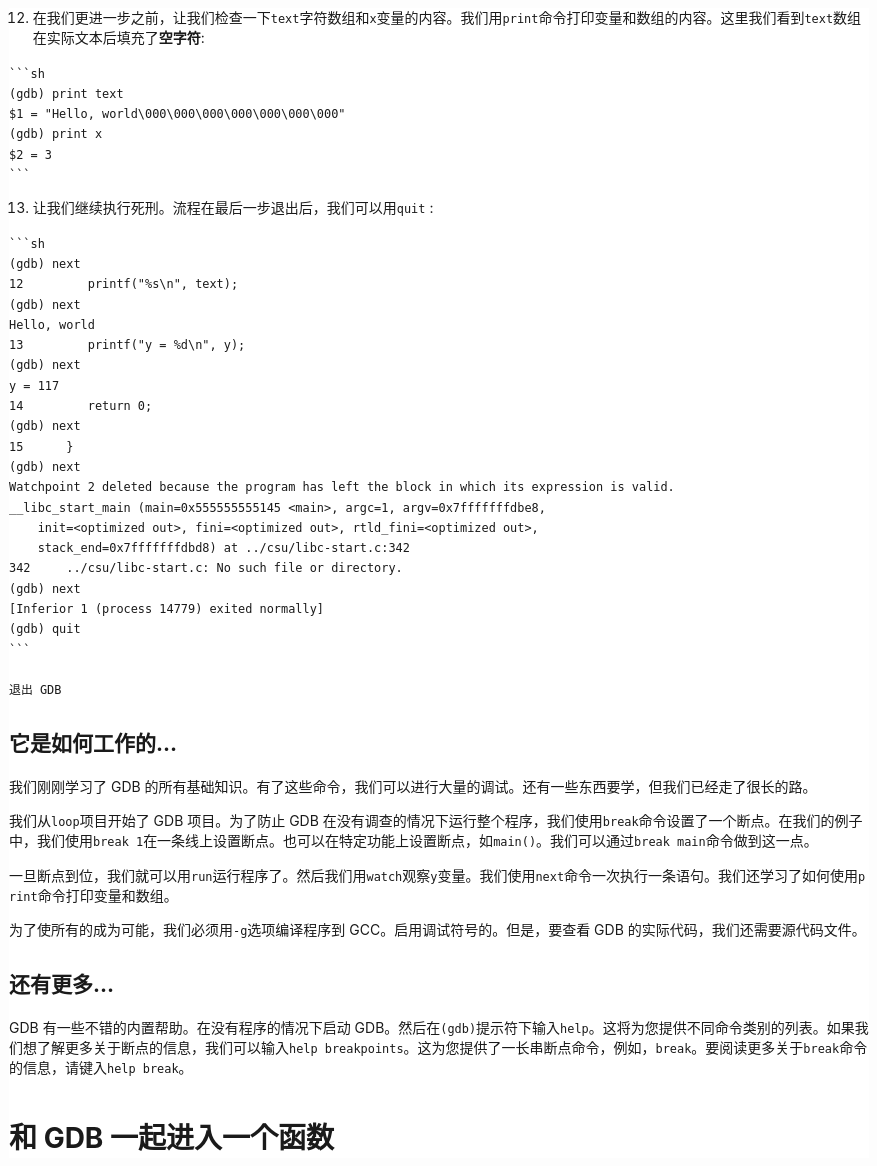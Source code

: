 12.  在我们更进一步之前，让我们检查一下`text`字符数组和`x`变量的内容。我们用`print`命令打印变量和数组的内容。这里我们看到`text`数组在实际文本后填充了**空字符**:

    ```sh
    (gdb) print text
    $1 = "Hello, world\000\000\000\000\000\000\000"
    (gdb) print x
    $2 = 3
    ```

13.  让我们继续执行死刑。流程在最后一步退出后，我们可以用`quit` :

    ```sh
    (gdb) next
    12         printf("%s\n", text);
    (gdb) next
    Hello, world
    13         printf("y = %d\n", y);
    (gdb) next
    y = 117
    14         return 0;
    (gdb) next
    15      }
    (gdb) next
    Watchpoint 2 deleted because the program has left the block in which its expression is valid.
    __libc_start_main (main=0x555555555145 <main>, argc=1, argv=0x7fffffffdbe8, 
        init=<optimized out>, fini=<optimized out>, rtld_fini=<optimized out>, 
        stack_end=0x7fffffffdbd8) at ../csu/libc-start.c:342
    342     ../csu/libc-start.c: No such file or directory.
    (gdb) next
    [Inferior 1 (process 14779) exited normally]
    (gdb) quit
    ```

    退出 GDB

## 它是如何工作的…

我们刚刚学习了 GDB 的所有基础知识。有了这些命令，我们可以进行大量的调试。还有一些东西要学，但我们已经走了很长的路。

我们从`loop`项目开始了 GDB 项目。为了防止 GDB 在没有调查的情况下运行整个程序，我们使用`break`命令设置了一个断点。在我们的例子中，我们使用`break 1`在一条线上设置断点。也可以在特定功能上设置断点，如`main()`。我们可以通过`break main`命令做到这一点。

一旦断点到位，我们就可以用`run`运行程序了。然后我们用`watch`观察`y`变量。我们使用`next`命令一次执行一条语句。我们还学习了如何使用`print`命令打印变量和数组。

为了使所有的成为可能，我们必须用`-g`选项编译程序到 GCC。启用调试符号的。但是，要查看 GDB 的实际代码，我们还需要源代码文件。

## 还有更多…

GDB 有一些不错的内置帮助。在没有程序的情况下启动 GDB。然后在`(gdb)`提示符下输入`help`。这将为您提供不同命令类别的列表。如果我们想了解更多关于断点的信息，我们可以输入`help breakpoints`。这为您提供了一长串断点命令，例如，`break`。要阅读更多关于`break`命令的信息，请键入`help break`。

# 和 GDB 一起进入一个函数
········
> **Task goal**
Nothing but a number should be given: the count of lines in the records that contain the word "我们使用".

> **Solution to the exercise**
2